Holy Trinity, Penn, Burials and Memorials

 

Donald Duart Maclean 1913-1983

Holy Trinity, Penn, Old Churchyard, Plot F.16.

Donald Duart Maclean (25 May 1913 – 6 March 1983) was a British diplomat and member of the Cambridge Five spy ring, along with Guy Burgess, Kim Philby, Anthony Blunt and John Cairncross, which conveyed government secrets to the Soviet Union.

He was the third son of Sir Donald Charles Hugh Maclean and Lady Gwendolen Maclean, who owned Elm Cottage in Beacon Hill as a weekend retreat from their London apartment.  Sir Donald was a Liberal politician, who served as leader of the Opposition between 1918 and 1920 and in Ramsay MacDonald’s National Government as President of the Board of Education from 1931 until his death in June 1932

As an undergraduate, the young Donald Duart Maclean openly proclaimed his left-wing views, and was recruited into the Soviet intelligence service, then known as the NKVD. However, he gained entry to the Civil Service by claiming to have foresworn Marxism. In 1938, he was made Third Secretary at the Paris embassy, where he kept the Soviets informed about Anglo-German diplomacy. He then served in Washington, D.C. from 1944 to 1948, achieving promotion to First Secretary. Here he became Moscow’s main source of information about US thermonuclear policy, greatly helping the Soviets to evaluate the relative strength of their own nuclear arsenal.

By the time he was appointed head of the American Department in the Foreign Office, he was widely suspected of being a spy. The Soviets ordered Maclean to defect in 1951. In much later declassified reports, British Intelligence denied to the heads of the Federal Bureau of Investigation (FBI) any knowledge of his activities or whereabouts.
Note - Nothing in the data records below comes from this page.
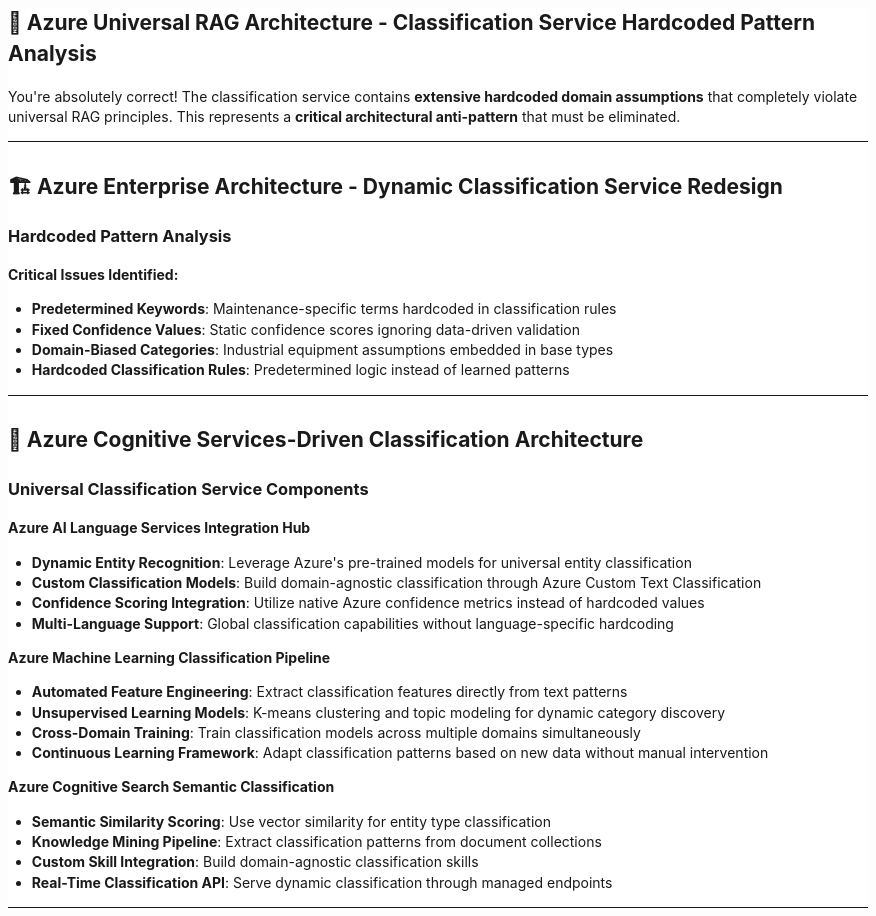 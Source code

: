 ## **🚨 Azure Universal RAG Architecture - Classification Service Hardcoded Pattern Analysis**

You're absolutely correct! The classification service contains **extensive hardcoded domain assumptions** that completely violate universal RAG principles. This represents a **critical architectural anti-pattern** that must be eliminated.

---

## **🏗️ Azure Enterprise Architecture - Dynamic Classification Service Redesign**

### **Hardcoded Pattern Analysis**

**Critical Issues Identified:**
- **Predetermined Keywords**: Maintenance-specific terms hardcoded in classification rules
- **Fixed Confidence Values**: Static confidence scores ignoring data-driven validation
- **Domain-Biased Categories**: Industrial equipment assumptions embedded in base types
- **Hardcoded Classification Rules**: Predetermined logic instead of learned patterns

---

## **🎯 Azure Cognitive Services-Driven Classification Architecture**

### **Universal Classification Service Components**

**Azure AI Language Services Integration Hub**
- **Dynamic Entity Recognition**: Leverage Azure's pre-trained models for universal entity classification
- **Custom Classification Models**: Build domain-agnostic classification through Azure Custom Text Classification
- **Confidence Scoring Integration**: Utilize native Azure confidence metrics instead of hardcoded values
- **Multi-Language Support**: Global classification capabilities without language-specific hardcoding

**Azure Machine Learning Classification Pipeline**
- **Automated Feature Engineering**: Extract classification features directly from text patterns
- **Unsupervised Learning Models**: K-means clustering and topic modeling for dynamic category discovery
- **Cross-Domain Training**: Train classification models across multiple domains simultaneously
- **Continuous Learning Framework**: Adapt classification patterns based on new data without manual intervention

**Azure Cognitive Search Semantic Classification**
- **Semantic Similarity Scoring**: Use vector similarity for entity type classification
- **Knowledge Mining Pipeline**: Extract classification patterns from document collections
- **Custom Skill Integration**: Build domain-agnostic classification skills
- **Real-Time Classification API**: Serve dynamic classification through managed endpoints

--- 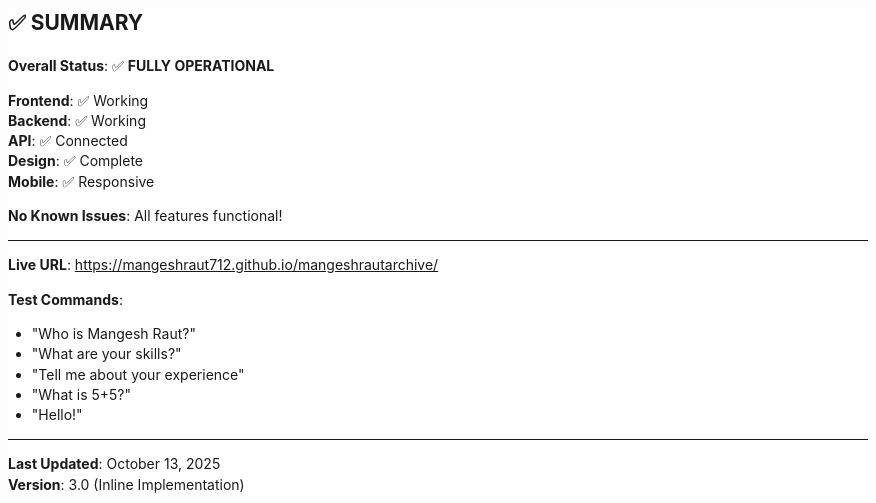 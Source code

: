 ## ✅ SUMMARY

**Overall Status**: ✅ **FULLY OPERATIONAL**

**Frontend**: ✅ Working  
**Backend**: ✅ Working  
**API**: ✅ Connected  
**Design**: ✅ Complete  
**Mobile**: ✅ Responsive  

**No Known Issues**: All features functional!

---

**Live URL**: https://mangeshraut712.github.io/mangeshrautarchive/

**Test Commands**:
- "Who is Mangesh Raut?"
- "What are your skills?"
- "Tell me about your experience"
- "What is 5+5?"
- "Hello!"

---

**Last Updated**: October 13, 2025  
**Version**: 3.0 (Inline Implementation)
In Moscow, he worked as a specialist on British policy and relations between the Soviet Union and NATO. He was reported to have died there on 6 March 1983.  His ashes were brought back to England by his son Fergus, and buried by his parents’ grave. The burial by the Revd. Oscar Muspratt was conducted in comparative secrecy, to avoid publicity, with a few family members present.  Donald’s older brother Alan was delayed leaving London and by the time he arrived at Penn, it was getting dark, and the service was conducted by torchlight.

Donald and his his eldest brother, Ian are remembered on the base of the family memorial in Penn churchyard.  Ian Maclean died September 14th/15th 1943, aged 34, when the aircraft in which he was Navigator crashed over Denmark, he is buried at Esbjerg, and is commemorated on the Penn WW2 War Memorial.